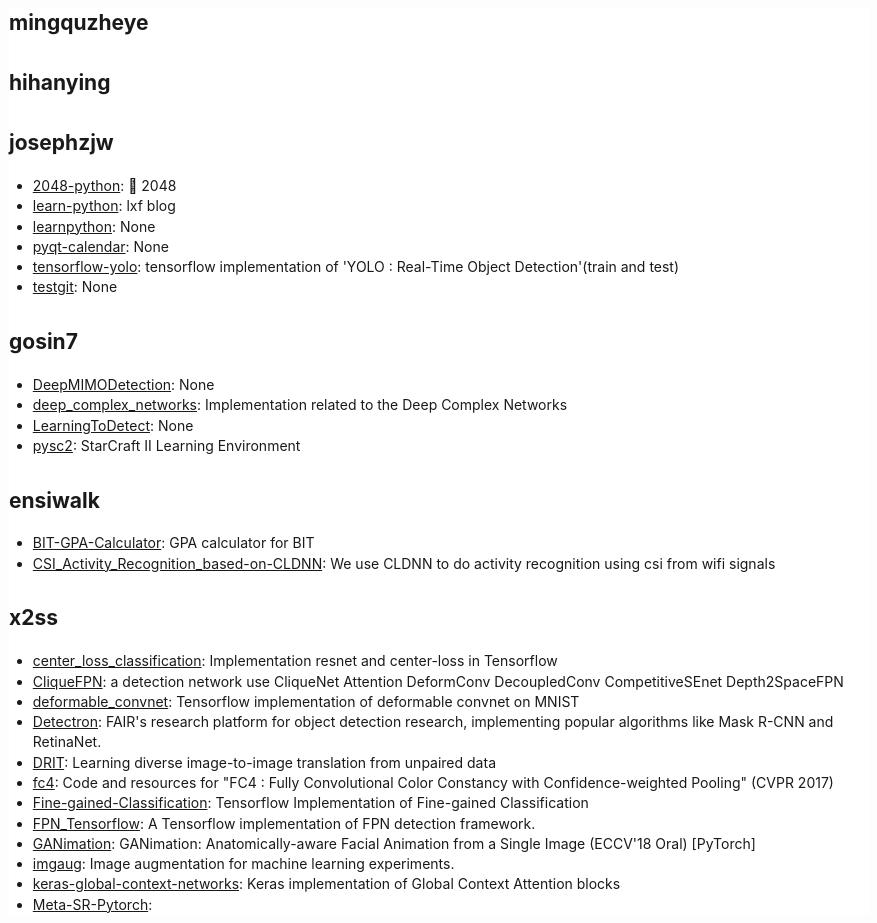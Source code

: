 ## mingquzheye
## hihanying
## josephzjw
* [2048-python](https://github.com/josephzjw/2048-python):
🐍 2048
* [learn-python](https://github.com/josephzjw/learn-python):
lxf blog
* [learnpython](https://github.com/josephzjw/learnpython):
None
* [pyqt-calendar](https://github.com/josephzjw/pyqt-calendar):
None
* [tensorflow-yolo](https://github.com/josephzjw/tensorflow-yolo):
tensorflow implementation of 'YOLO : Real-Time Object Detection'(train and test)
* [testgit](https://github.com/josephzjw/testgit):
None
## gosin7
* [DeepMIMODetection](https://github.com/gosin7/DeepMIMODetection):
None
* [deep_complex_networks](https://github.com/gosin7/deep_complex_networks):
Implementation related to the Deep Complex Networks
* [LearningToDetect](https://github.com/gosin7/LearningToDetect):
None
* [pysc2](https://github.com/gosin7/pysc2):
StarCraft II Learning Environment
## ensiwalk
* [BIT-GPA-Calculator](https://github.com/ensiwalk/BIT-GPA-Calculator):
GPA calculator for BIT
* [CSI_Activity_Recognition_based-on-CLDNN](https://github.com/ensiwalk/CSI_Activity_Recognition_based-on-CLDNN):
We use CLDNN to do activity recognition  using csi from wifi signals
## x2ss
* [center_loss_classification](https://github.com/x2ss/center_loss_classification):
Implementation resnet and center-loss in Tensorflow 
* [CliqueFPN](https://github.com/x2ss/CliqueFPN):
a detection network use CliqueNet Attention DeformConv DecoupledConv CompetitiveSEnet Depth2SpaceFPN
* [deformable_convnet](https://github.com/x2ss/deformable_convnet):
Tensorflow implementation of deformable convnet on MNIST
* [Detectron](https://github.com/x2ss/Detectron):
FAIR's research platform for object detection research, implementing popular algorithms like Mask R-CNN and RetinaNet.
* [DRIT](https://github.com/x2ss/DRIT):
Learning diverse image-to-image translation from unpaired data
* [fc4](https://github.com/x2ss/fc4):
Code and resources for "FC4 : Fully Convolutional Color Constancy with Confidence-weighted Pooling" (CVPR 2017)
* [Fine-gained-Classification](https://github.com/x2ss/Fine-gained-Classification):
Tensorflow Implementation of Fine-gained Classification
* [FPN_Tensorflow](https://github.com/x2ss/FPN_Tensorflow):
A Tensorflow implementation of FPN detection framework.
* [GANimation](https://github.com/x2ss/GANimation):
GANimation: Anatomically-aware Facial Animation from a Single Image (ECCV'18 Oral) [PyTorch]
* [imgaug](https://github.com/x2ss/imgaug):
Image augmentation for machine learning experiments.
* [keras-global-context-networks](https://github.com/x2ss/keras-global-context-networks):
Keras implementation of Global Context Attention blocks
* [Meta-SR-Pytorch](https://github.com/x2ss/Meta-SR-Pytorch):
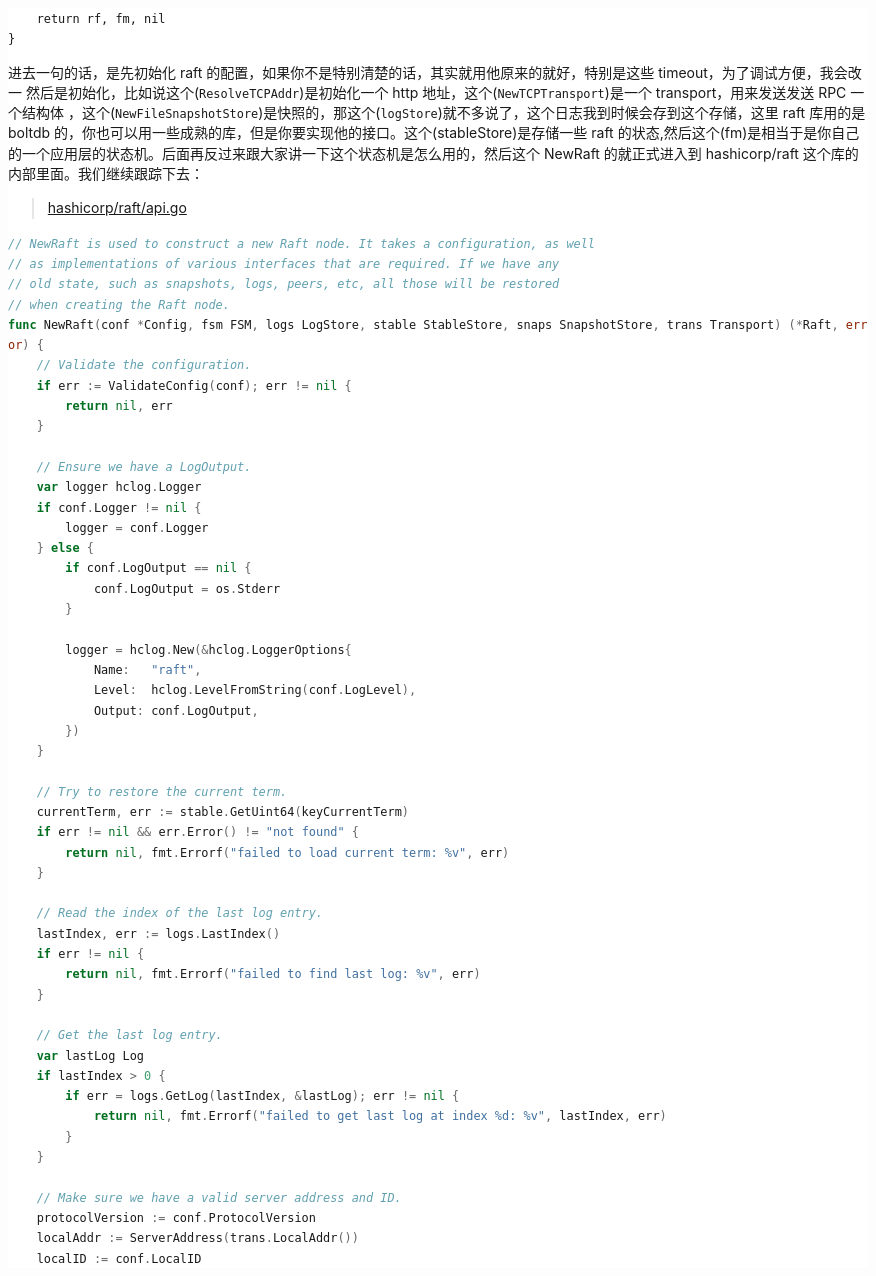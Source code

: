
 ```
	return rf, fm, nil
}
```

进去一句的话，是先初始化 raft 的配置，如果你不是特别清楚的话，其实就用他原来的就好，特别是这些 timeout，为了调试方便，我会改一
然后是初始化，比如说这个(`ResolveTCPAddr`)是初始化一个 http 地址，这个(`NewTCPTransport`)是一个 transport，用来发送发送 RPC 一个结构体 ，这个(`NewFileSnapshotStore`)是快照的，那这个(`logStore`)就不多说了，这个日志我到时候会存到这个存储，这里 raft 库用的是 boltdb 的，你也可以用一些成熟的库，但是你要实现他的接口。这个(stableStore)是存储一些 raft 的状态,然后这个(fm)是相当于是你自己的一个应用层的状态机。后面再反过来跟大家讲一下这个状态机是怎么用的，然后这个 NewRaft 的就正式进入到 hashicorp/raft 这个库的内部里面。我们继续跟踪下去：

> [hashicorp/raft/api.go](https://github.com/hashicorp/raft/blob/master/api.go#L441)

```go
// NewRaft is used to construct a new Raft node. It takes a configuration, as well
// as implementations of various interfaces that are required. If we have any
// old state, such as snapshots, logs, peers, etc, all those will be restored
// when creating the Raft node.
func NewRaft(conf *Config, fsm FSM, logs LogStore, stable StableStore, snaps SnapshotStore, trans Transport) (*Raft, error) {
	// Validate the configuration.
	if err := ValidateConfig(conf); err != nil {
		return nil, err
	}

	// Ensure we have a LogOutput.
	var logger hclog.Logger
	if conf.Logger != nil {
		logger = conf.Logger
	} else {
		if conf.LogOutput == nil {
			conf.LogOutput = os.Stderr
		}

		logger = hclog.New(&hclog.LoggerOptions{
			Name:   "raft",
			Level:  hclog.LevelFromString(conf.LogLevel),
			Output: conf.LogOutput,
		})
	}

	// Try to restore the current term.
	currentTerm, err := stable.GetUint64(keyCurrentTerm)
	if err != nil && err.Error() != "not found" {
		return nil, fmt.Errorf("failed to load current term: %v", err)
	}

	// Read the index of the last log entry.
	lastIndex, err := logs.LastIndex()
	if err != nil {
		return nil, fmt.Errorf("failed to find last log: %v", err)
	}

	// Get the last log entry.
	var lastLog Log
	if lastIndex > 0 {
		if err = logs.GetLog(lastIndex, &lastLog); err != nil {
			return nil, fmt.Errorf("failed to get last log at index %d: %v", lastIndex, err)
		}
	}

	// Make sure we have a valid server address and ID.
	protocolVersion := conf.ProtocolVersion
	localAddr := ServerAddress(trans.LocalAddr())
	localID := conf.LocalID
```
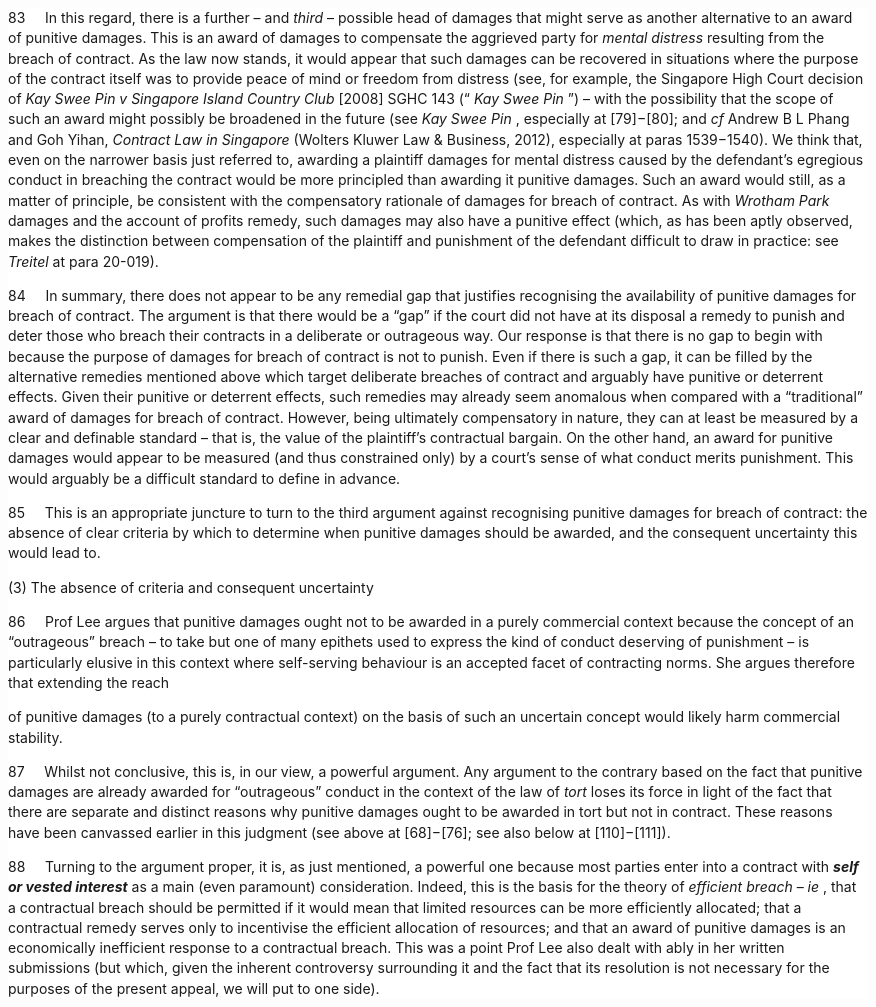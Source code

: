 83     In this regard, there is a further – and _third_ – possible head of damages that might serve as another alternative to an award of punitive damages. This is an award of damages to compensate the aggrieved party for _mental distress_ resulting from the breach of contract. As the law now stands, it would appear that such damages can be recovered in situations where the purpose of the contract itself was to provide peace of mind or freedom from distress (see, for example, the Singapore High Court decision of _Kay Swee Pin v Singapore Island Country Club_ <span class="citation">[2008] SGHC 143</span> (“ _Kay Swee Pin_ ”) – with the possibility that the scope of such an award might possibly be broadened in the future (see _Kay Swee Pin_ , especially at [79]−[80]; and _cf_ Andrew B L Phang and Goh Yihan, _Contract Law in Singapore_ (Wolters Kluwer Law & Business, 2012), especially at paras 1539−1540). We think that, even on the narrower basis just referred to, awarding a plaintiff damages for mental distress caused by the defendant’s egregious conduct in breaching the contract would be more principled than awarding it punitive damages. Such an award would still, as a matter of principle, be consistent with the compensatory rationale of damages for breach of contract. As with _Wrotham Park_ damages and the account of profits remedy, such damages may also have a punitive effect (which, as has been aptly observed, makes the distinction between compensation of the plaintiff and punishment of the defendant difficult to draw in practice: see _Treitel_ at para 20-019). 

84     In summary, there does not appear to be any remedial gap that justifies recognising the availability of punitive damages for breach of contract. The argument is that there would be a “gap” if the court did not have at its disposal a remedy to punish and deter those who breach their contracts in a deliberate or outrageous way. Our response is that there is no gap to begin with because the purpose of damages for breach of contract is not to punish. Even if there is such a gap, it can be filled by the alternative remedies mentioned above which target deliberate breaches of contract and arguably have punitive or deterrent effects. Given their punitive or deterrent effects, such remedies may already seem anomalous when compared with a “traditional” award of damages for breach of contract. However, being ultimately compensatory in nature, they can at least be measured by a clear and definable standard – that is, the value of the plaintiff’s contractual bargain. On the other hand, an award for punitive damages would appear to be measured (and thus constrained only) by a court’s sense of what conduct merits punishment. This would arguably be a difficult standard to define in advance. 

85     This is an appropriate juncture to turn to the third argument against recognising punitive damages for breach of contract: the absence of clear criteria by which to determine when punitive damages should be awarded, and the consequent uncertainty this would lead to. 

(3) The absence of criteria and consequent uncertainty 

86     Prof Lee argues that punitive damages ought not to be awarded in a purely commercial context because the concept of an “outrageous” breach – to take but one of many epithets used to express the kind of conduct deserving of punishment – is particularly elusive in this context where self-serving behaviour is an accepted facet of contracting norms. She argues therefore that extending the reach 


of punitive damages (to a purely contractual context) on the basis of such an uncertain concept would likely harm commercial stability. 

87     Whilst not conclusive, this is, in our view, a powerful argument. Any argument to the contrary based on the fact that punitive damages are already awarded for “outrageous” conduct in the context of the law of _tort_ loses its force in light of the fact that there are separate and distinct reasons why punitive damages ought to be awarded in tort but not in contract. These reasons have been canvassed earlier in this judgment (see above at [68]−[76]; see also below at [110]−[111]). 

88     Turning to the argument proper, it is, as just mentioned, a powerful one because most parties enter into a contract with **_self or vested interest_** as a main (even paramount) consideration. Indeed, this is the basis for the theory of _efficient breach_ – _ie_ , that a contractual breach should be permitted if it would mean that limited resources can be more efficiently allocated; that a contractual remedy serves only to incentivise the efficient allocation of resources; and that an award of punitive damages is an economically inefficient response to a contractual breach. This was a point Prof Lee also dealt with ably in her written submissions (but which, given the inherent controversy surrounding it and the fact that its resolution is not necessary for the purposes of the present appeal, we will put to one side). 
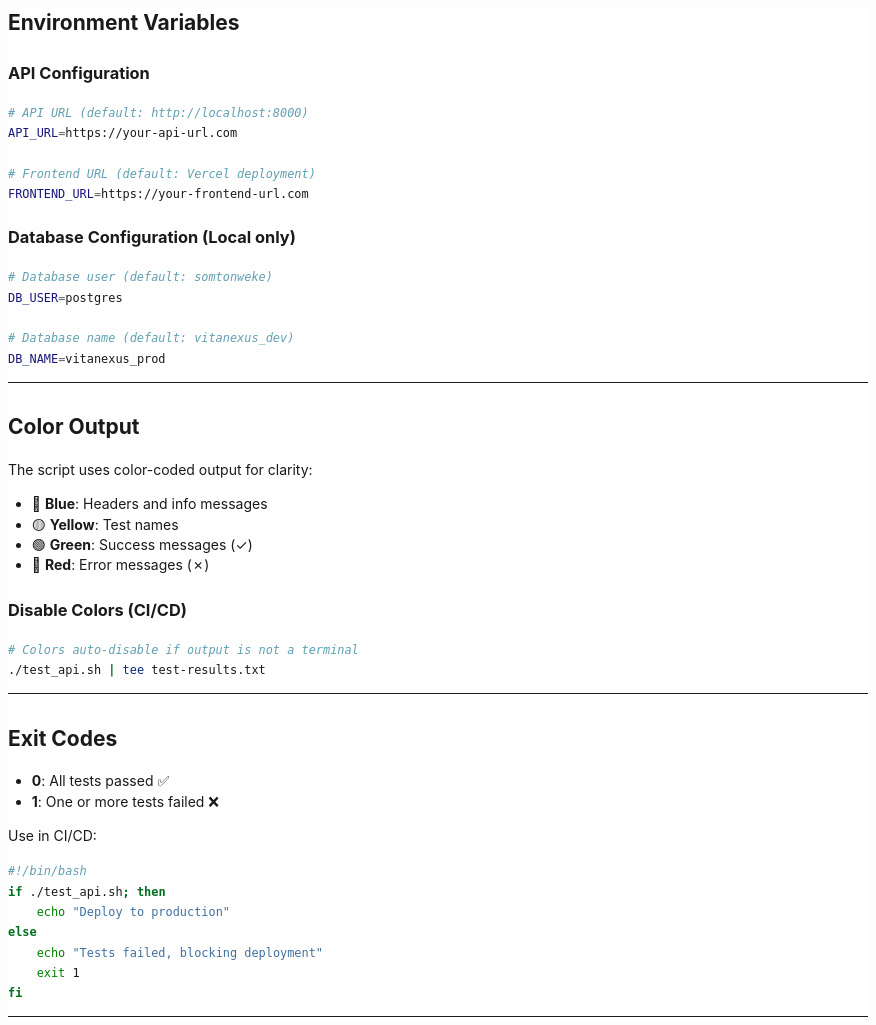## Environment Variables

### API Configuration
```bash
# API URL (default: http://localhost:8000)
API_URL=https://your-api-url.com

# Frontend URL (default: Vercel deployment)
FRONTEND_URL=https://your-frontend-url.com
```

### Database Configuration (Local only)
```bash
# Database user (default: somtonweke)
DB_USER=postgres

# Database name (default: vitanexus_dev)
DB_NAME=vitanexus_prod
```

---

## Color Output

The script uses color-coded output for clarity:

- 🔵 **Blue**: Headers and info messages
- 🟡 **Yellow**: Test names
- 🟢 **Green**: Success messages (✓)
- 🔴 **Red**: Error messages (✗)

### Disable Colors (CI/CD)
```bash
# Colors auto-disable if output is not a terminal
./test_api.sh | tee test-results.txt
```

---

## Exit Codes

- **0**: All tests passed ✅
- **1**: One or more tests failed ❌

Use in CI/CD:
```bash
#!/bin/bash
if ./test_api.sh; then
    echo "Deploy to production"
else
    echo "Tests failed, blocking deployment"
    exit 1
fi
```

---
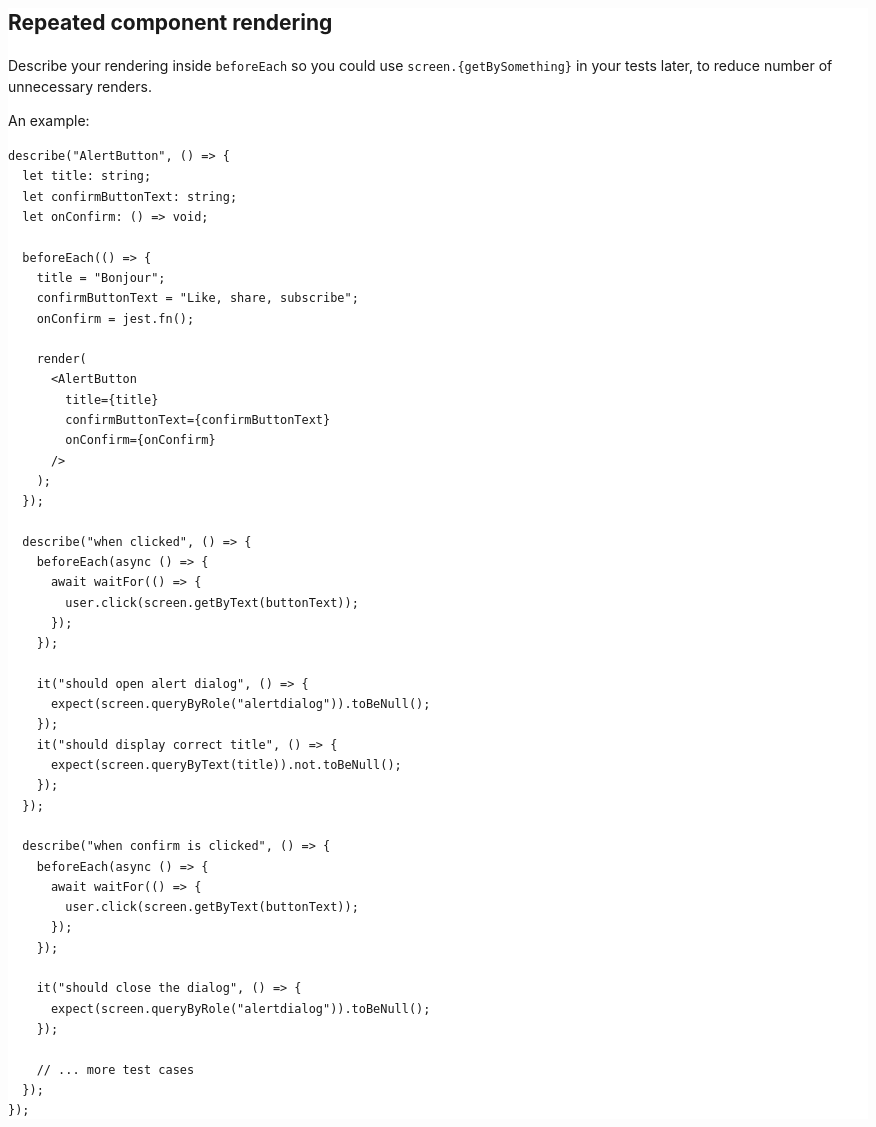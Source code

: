## Repeated component rendering

Describe your rendering inside `beforeEach` so you could use `screen.{getBySomething}` in your tests later, to reduce number of unnecessary renders.

An example:

```tsx
describe("AlertButton", () => {
  let title: string;
  let confirmButtonText: string;
  let onConfirm: () => void;

  beforeEach(() => {
    title = "Bonjour";
    confirmButtonText = "Like, share, subscribe";
    onConfirm = jest.fn();

    render(
      <AlertButton
        title={title}
        confirmButtonText={confirmButtonText}
        onConfirm={onConfirm}
      />
    );
  });

  describe("when clicked", () => {
    beforeEach(async () => {
      await waitFor(() => {
        user.click(screen.getByText(buttonText));
      });
    });

    it("should open alert dialog", () => {
      expect(screen.queryByRole("alertdialog")).toBeNull();
    });
    it("should display correct title", () => {
      expect(screen.queryByText(title)).not.toBeNull();
    });
  });

  describe("when confirm is clicked", () => {
    beforeEach(async () => {
      await waitFor(() => {
        user.click(screen.getByText(buttonText));
      });
    });

    it("should close the dialog", () => {
      expect(screen.queryByRole("alertdialog")).toBeNull();
    });

    // ... more test cases
  });
});
```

**WHAT THE TASK REQUIRES**
Across the entries above, work out the count of lines that hold the word "consequent", and state that number alone.

**ANSWER SPACE**
2